A study claims that girls and boys do not do equally well on math tests taken from the 2nd to 11th grades (Chicago Tribune, July 25, 2008). Suppose in a representative sample, 344 of 430 girls and 369 of 450 boys score at proficient or advanced levels on a standardized math test. (You may find it useful to reference the appropriate table: z table or t table)

Let p₁ represent the population proportion of girls and p₂ the population proportion of boys.

a. Construct the 95% confidence interval for the difference between the population proportions of girls and boys who score at proficient or advanced levels. (Negative values should be indicated by a minus sign. Round intermediate calculations to at least 4 decimal places and final answers to 2 decimal places.)

b. Select the appropriate null and alternative hypotheses to test whether the proportion of girls who score at proficient or advanced levels differs from the proportion of boys.

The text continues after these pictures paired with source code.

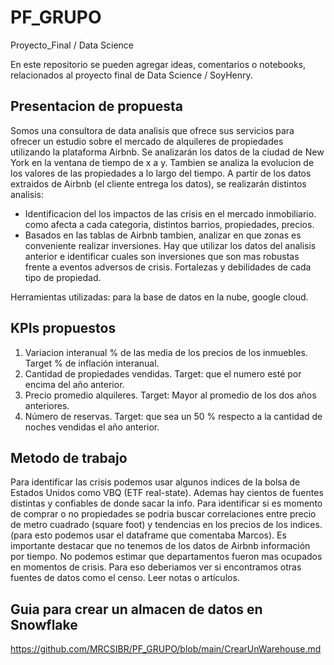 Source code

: # PF_GRUPO
Proyecto_Final / Data Science

En este repositorio se pueden agregar ideas, comentarios o notebooks, relacionados
al proyecto final de Data Science / SoyHenry.

## Presentacion de propuesta

Somos una consultora de data analisis que ofrece sus servicios para ofrecer un estudio sobre el mercado de alquileres de propiedades utilizando la plataforma Airbnb. Se analizarán los datos de la ciudad de New York en la ventana de tiempo de x a y. Tambien se analiza la evolucion de los valores de las propiedades a lo largo del tiempo.
A partir de los datos extraidos de Airbnb (el cliente entrega los datos), se realizarán distintos analisis:
* Identificacion del los impactos de las crisis en el mercado inmobiliario. como afecta a cada categoria, distintos barrios, propiedades, precios.
* Basados en las tablas de Airbnb tambien, analizar en que zonas es conveniente realizar inversiones. Hay que utilizar los datos del analisis anterior e identificar cuales son inversiones que son mas robustas frente a eventos adversos de crisis. Fortalezas y debilidades de cada tipo de propiedad.

Herramientas utilizadas: para la base de datos en la nube, google cloud.

## KPIs propuestos

1. Variacion interanual % de las media de los precios de los inmuebles. Target % de inflación interanual.
2. Cantidad de propiedades vendidas. Target: que el numero esté por encima del año anterior.
3. Precio promedio alquileres. Target: Mayor al promedio de los dos años anteriores.
4. Número de reservas. Target: que sea un 50 % respecto a la cantidad de noches vendidas el año anterior.

## Metodo de trabajo

Para identificar las crisis podemos usar algunos indices de la bolsa de Estados Unidos como VBQ (ETF real-state). Ademas hay cientos de fuentes distintas y confiables de donde sacar la info. 
Para identificar si  es momento de comprar o no propiedades se podria buscar correlaciones entre precio de metro cuadrado (square foot) y tendencias en los precios de los indices.(para esto podemos usar el dataframe que comentaba Marcos). Es importante destacar que no tenemos de los datos de Airbnb información por tiempo. 
No podemos estimar que departamentos fueron mas ocupados en momentos de crisis. Para eso deberiamos ver si encontramos otras fuentes de datos como el censo. Leer notas o artículos.

## Guia para crear un almacen de datos en Snowflake

https://github.com/MRCSIBR/PF_GRUPO/blob/main/CrearUnWarehouse.md

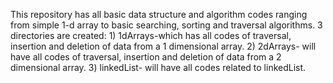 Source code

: This repository has all basic data structure and algorithm codes ranging from simple 1-d array to basic searching, sorting and traversal algorithms. 3 directories are created: 1) 1dArrays-which has all codes of traversal, insertion and deletion of data from a 1 dimensional array. 2) 2dArrays- will have all codes of traversal, insertion and deletion of data from a 2 dimensional array. 3) linkedList- will have all codes related to linkedList.
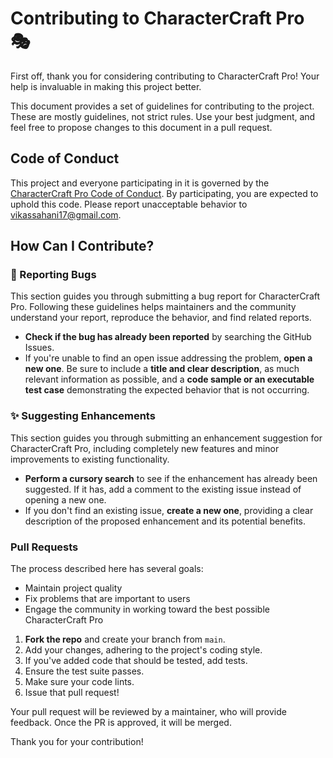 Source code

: # Contributing to CharacterCraft Pro 🎭

First off, thank you for considering contributing to CharacterCraft Pro! Your help is invaluable in making this project better.

This document provides a set of guidelines for contributing to the project. These are mostly guidelines, not strict rules. Use your best judgment, and feel free to propose changes to this document in a pull request.

## Code of Conduct

This project and everyone participating in it is governed by the [CharacterCraft Pro Code of Conduct](CODE_OF_CONDUCT.md). By participating, you are expected to uphold this code. Please report unacceptable behavior to [vikassahani17@gmail.com](mailto:vikassahani17@gmail.com).

## How Can I Contribute?

### 🐛 Reporting Bugs

This section guides you through submitting a bug report for CharacterCraft Pro. Following these guidelines helps maintainers and the community understand your report, reproduce the behavior, and find related reports.

- **Check if the bug has already been reported** by searching the GitHub Issues.
- If you're unable to find an open issue addressing the problem, **open a new one**. Be sure to include a **title and clear description**, as much relevant information as possible, and a **code sample or an executable test case** demonstrating the expected behavior that is not occurring.

### ✨ Suggesting Enhancements

This section guides you through submitting an enhancement suggestion for CharacterCraft Pro, including completely new features and minor improvements to existing functionality.

- **Perform a cursory search** to see if the enhancement has already been suggested. If it has, add a comment to the existing issue instead of opening a new one.
- If you don't find an existing issue, **create a new one**, providing a clear description of the proposed enhancement and its potential benefits.

###  Pull Requests

The process described here has several goals:
- Maintain project quality
- Fix problems that are important to users
- Engage the community in working toward the best possible CharacterCraft Pro

1.  **Fork the repo** and create your branch from `main`.
2.  Add your changes, adhering to the project's coding style.
3.  If you've added code that should be tested, add tests.
4.  Ensure the test suite passes.
5.  Make sure your code lints.
6.  Issue that pull request!

Your pull request will be reviewed by a maintainer, who will provide feedback. Once the PR is approved, it will be merged.

Thank you for your contribution!
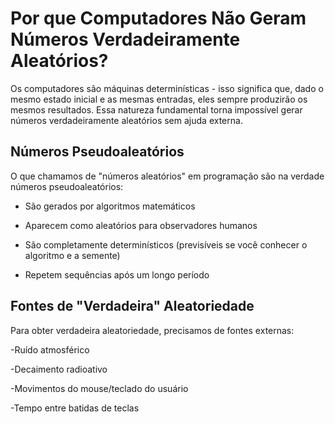 # Por que Computadores Não Geram Números Verdadeiramente Aleatórios?

Os computadores são máquinas determinísticas - isso significa que, dado o mesmo estado inicial e as mesmas entradas, eles sempre produzirão os mesmos resultados. Essa natureza fundamental torna impossível gerar números verdadeiramente aleatórios sem ajuda externa.

## Números Pseudoaleatórios
O que chamamos de "números aleatórios" em programação são na verdade números pseudoaleatórios:

- São gerados por algoritmos matemáticos

- Aparecem como aleatórios para observadores humanos

- São completamente determinísticos (previsíveis se você conhecer o algoritmo e a semente)

- Repetem sequências após um longo período

## Fontes de "Verdadeira" Aleatoriedade
Para obter verdadeira aleatoriedade, precisamos de fontes externas:

-Ruído atmosférico

-Decaimento radioativo

-Movimentos do mouse/teclado do usuário

-Tempo entre batidas de teclas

• H₀: p₁ − p₂ = 0; H_A: p₁ − p₂ ≠ 0

• H₀: p₁ − p₂ ≤ 0; H_A: p₁ − p₂ > 0

• H₀: p₁ − p₂ ≥ 0; H_A: p₁ − p₂ < 0

c. At the 5% significance level, what is the conclusion to the test? Do the results support the study’s claim?

• Reject H₀; the study's claim is supported by the sample data.

• Reject H₀; the study's claim is not supported by the sample data.

• Do not reject H₀; the study's claim is supported by the sample data.

• Do not reject H₀; the study's claim is not supported by the sample data.

Answer 1

sample #1   -----> GIRL
first sample size,     n1=   430          
number of successes, sample 1 =     x1=   344          
proportion success of sample 1 , p̂1=   x1/n1=   0.8000          
                  
sample #2   ----->   BOY
second sample size,     n2 =    450          
number of successes, sample 2 =     x2 =    369          
proportion success of sample 1 , p̂ 2=   x2/n2 =    0.820          
                  
difference in sample proportions, p̂1 - p̂2 =     0.8000   -   0.8200   =   -0.0200

level of significance, α =   0.05              
Z critical value =   Z α/2 =    1.960   [excel function: =normsinv(α/2)      
                  
Std error , SE =    SQRT(p̂1 * (1 - p̂1)/n1 + p̂2 * (1-p̂2)/n2) =     0.0265          
margin of error , E = Z*SE =    1.960   *   0.0265   =   0.0519
                  
confidence interval is                   
lower limit = (p̂1 - p̂2) - E =    -0.020   -   0.0519   =   -0.0719
upper limit = (p̂1 - p̂2) + E =    -0.020   +   0.0519   =   0.0319
                  
so, confidence interval is (   -0.08 < p1 - p2 <   0.03 )  

.................

B)

H0: p1 − p2 = 0; HA: p1 − p2 ≠ 0

..............

C)

• Do not reject H₀; the study's claim is not supported by the sample data.

.............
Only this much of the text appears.